You shot down the people's will, Uhuru tells courts
By Kevine Omollo and Harold Odhiambo
| June 2nd 2021
President Uhuru Kenyatta on Tuesday renewed his attacks on the Judiciary.
In his Madaraka Day speech, the President accused the Judiciary of denying Kenyans the democratic benefits they have been building since independence.
Uhuru, in the presence of the newly appointed Chief Justice Martha Koome, outlined instances in which he claimed the Judiciary failed to consider public good.
While mentioning the recent judgment that dealt a blow to the Building Bridges Initiative (BBI) process, President Kenyatta accused the Judiciary of standing in the way of reforms.
“From nullification of a presidential election in 2017 to an attempt to stop the will of the people as expressed through BBI, the Judiciary has tested our constitutional limits. While I stand by the rule of law and I will always obey the decisions of the courts, I am also compelled by my position to heed the sovereign and supreme voice of the people of Kenya. That is why our national conversation today must focus on the consequences of choice,” said the President.
He said the nation’s founding fathers envisioned a nation built on a continuous conversation with itself since nationhood is a negotiated process that needs constant alignments and adjustments in the pursuit of perfection.
“The architects of Madaraka, however, warned us that, in making such adjustments and alignments, we must avoid the ‘paralysis of constitutional rigidity’,” said the President.

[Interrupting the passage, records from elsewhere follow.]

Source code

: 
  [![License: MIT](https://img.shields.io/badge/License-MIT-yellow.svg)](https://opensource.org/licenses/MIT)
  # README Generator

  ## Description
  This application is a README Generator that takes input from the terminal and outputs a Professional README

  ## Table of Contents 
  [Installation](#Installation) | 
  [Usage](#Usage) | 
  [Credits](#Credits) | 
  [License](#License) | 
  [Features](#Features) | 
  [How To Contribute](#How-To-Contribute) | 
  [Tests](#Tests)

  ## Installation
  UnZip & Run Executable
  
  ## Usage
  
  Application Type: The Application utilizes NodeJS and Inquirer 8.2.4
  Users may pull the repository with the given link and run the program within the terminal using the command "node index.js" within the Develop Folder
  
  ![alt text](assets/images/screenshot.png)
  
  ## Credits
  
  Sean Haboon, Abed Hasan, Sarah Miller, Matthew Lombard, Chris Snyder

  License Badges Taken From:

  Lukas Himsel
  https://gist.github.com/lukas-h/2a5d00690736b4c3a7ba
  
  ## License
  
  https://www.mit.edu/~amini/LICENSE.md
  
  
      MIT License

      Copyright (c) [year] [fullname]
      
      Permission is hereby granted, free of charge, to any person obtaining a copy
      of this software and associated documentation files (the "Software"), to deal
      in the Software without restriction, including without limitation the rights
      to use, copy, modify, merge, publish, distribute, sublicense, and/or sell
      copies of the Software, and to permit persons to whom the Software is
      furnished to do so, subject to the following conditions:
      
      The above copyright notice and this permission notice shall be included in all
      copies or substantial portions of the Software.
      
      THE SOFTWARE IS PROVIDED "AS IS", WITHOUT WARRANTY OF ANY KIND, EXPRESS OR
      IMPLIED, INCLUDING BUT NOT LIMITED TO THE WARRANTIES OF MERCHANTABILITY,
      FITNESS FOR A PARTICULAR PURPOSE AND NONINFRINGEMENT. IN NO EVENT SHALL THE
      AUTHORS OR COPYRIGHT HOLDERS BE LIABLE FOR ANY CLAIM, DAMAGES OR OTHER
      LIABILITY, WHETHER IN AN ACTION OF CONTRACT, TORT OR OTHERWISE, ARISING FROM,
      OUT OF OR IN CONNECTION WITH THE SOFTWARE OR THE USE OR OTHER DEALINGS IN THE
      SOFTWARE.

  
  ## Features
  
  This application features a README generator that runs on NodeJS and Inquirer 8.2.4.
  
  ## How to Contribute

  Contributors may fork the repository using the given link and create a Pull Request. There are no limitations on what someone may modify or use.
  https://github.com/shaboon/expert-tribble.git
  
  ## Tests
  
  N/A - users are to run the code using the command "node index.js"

Yesterday's comments rekindled memories of Uhuru's clash with former Chief Justice David Maraga, who complained of reduced funding and failure to appoint new judges.
The appointment of Justice Koome had, however, signaled a fresh start on rebuilding of relationships between the two arms of government.
Deputy President William Ruto had earlier in his speech called on leaders to respect the rule of law. “It would be an act of betrayal if ethnic bigotry and personality cults are allowed to destroy constitutionalism and the rule of law,” he said.
According to the President, the BBI was meant to build bridges, create inclusive politics and to end dominion of two tribes.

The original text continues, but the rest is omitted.